Saturday, November 1, 2008

Mochi Ice Cream

Mochi Ice Cream is 1 of the most popular ice cream in Asian but not in Malaysia. So this is the first time i heard about it. Some one told me that the ice cream is popular in Japan.

Ingredients that you need to make the Mochi Ice Cream is ice cream flavor of your choice, 100 grams of glutinous-rice flour, 180 ML of water, 50 grams of sugar and cornstarch. So there are 8 steps to make Mochi Ice Cream and there are:

1. Let the ice cream sit in room temperature for a few minutes or until it becomes soften. Scoop and roll the ice cream into 10 round balls. Put the ice cream balls back in the freezer to re-harden.
2. Mix the water and flour together well in a bowl. You'll want to achieve a paste. Dump the sugar in and mix it until the sugar has dissolved.
3. Cover the batter with plastic wrap (for example Saran Wrap). Place and heat in the microwave for two minutes. Remove the plastic wrap and stir the batter.
4. Place the plastic wrap on it again and put it back in the microwave for another 30 seconds. Take it out and stir the batter.
5. Cover a chopping or cutting board with plastic wrap. Then spread and cover the board in cornstarch. Make sure that it's a good amount and not an amount that the mochi batter will stick to the plastic wrap or board.
6. Put the batter onto the board when it's cooled down. Cut and divide the batter into 10 pieces.
7. Pick up one piece of dough. Flatten it with your palm and wrap it around a ball of ice cream. Repeat this process for the other pieces of mochi and ice cream.
8. Place it in the freezer to re-harden the ice cream. Serve when ready.

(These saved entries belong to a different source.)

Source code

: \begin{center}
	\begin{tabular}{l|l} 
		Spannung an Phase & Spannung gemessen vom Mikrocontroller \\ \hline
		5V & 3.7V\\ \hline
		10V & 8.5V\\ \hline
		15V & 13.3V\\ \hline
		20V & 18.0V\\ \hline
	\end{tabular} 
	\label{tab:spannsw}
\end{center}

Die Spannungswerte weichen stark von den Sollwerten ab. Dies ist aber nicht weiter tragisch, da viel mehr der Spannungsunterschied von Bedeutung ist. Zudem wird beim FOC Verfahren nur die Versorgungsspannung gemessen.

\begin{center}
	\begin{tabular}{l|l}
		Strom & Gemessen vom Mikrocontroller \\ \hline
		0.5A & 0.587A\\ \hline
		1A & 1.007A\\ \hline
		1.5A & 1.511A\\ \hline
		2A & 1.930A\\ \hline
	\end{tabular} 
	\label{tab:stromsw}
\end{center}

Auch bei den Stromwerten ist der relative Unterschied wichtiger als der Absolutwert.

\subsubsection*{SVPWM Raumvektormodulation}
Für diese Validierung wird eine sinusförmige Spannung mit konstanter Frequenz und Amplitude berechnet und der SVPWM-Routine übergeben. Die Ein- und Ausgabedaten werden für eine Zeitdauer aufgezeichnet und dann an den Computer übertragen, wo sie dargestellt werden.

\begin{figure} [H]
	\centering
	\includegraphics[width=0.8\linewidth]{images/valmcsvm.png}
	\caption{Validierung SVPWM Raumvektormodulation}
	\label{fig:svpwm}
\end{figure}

Also i have some tips for you:

  • You can use any ice cream flavor you wish. The most popular flavor in ice cream stores are: green tea, vanilla, strawberry, and red bean.
  • The bigger the ice cream balls are, the more dough you have to put around it.
  • Be sure not to stretch the dough around the ball to the point where the dough breaks. If this happens, mold a little more dough where the hole is.